→ Material for this task
═══
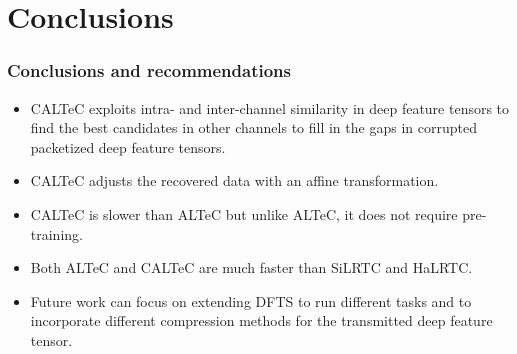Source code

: \documentclass[aspectratio=169]{beamer}
\begin{document}
\section{Conclusions}
\begin{frame}
	\frametitle{Conclusions and recommendations}
	\begin{itemize}
		\item CALTeC exploits intra- and inter-channel similarity in deep feature tensors to find the best candidates in other channels to fill in the gaps in corrupted packetized deep feature tensors.
		\item CALTeC adjusts the recovered data with an affine transformation.
		\item CALTeC is slower than ALTeC but unlike ALTeC, it does not require pre-training.
		\item Both ALTeC and CALTeC are much faster than SiLRTC and HaLRTC.
		\item Future work can focus on extending DFTS to run different tasks and to incorporate different compression methods for the transmitted deep feature tensor.
	\end{itemize}
\end{frame}

\end{document}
═══
→ What needs to be done
Each line above that contains the word "deep" should be counted, and only the total given.

→ Answer area
2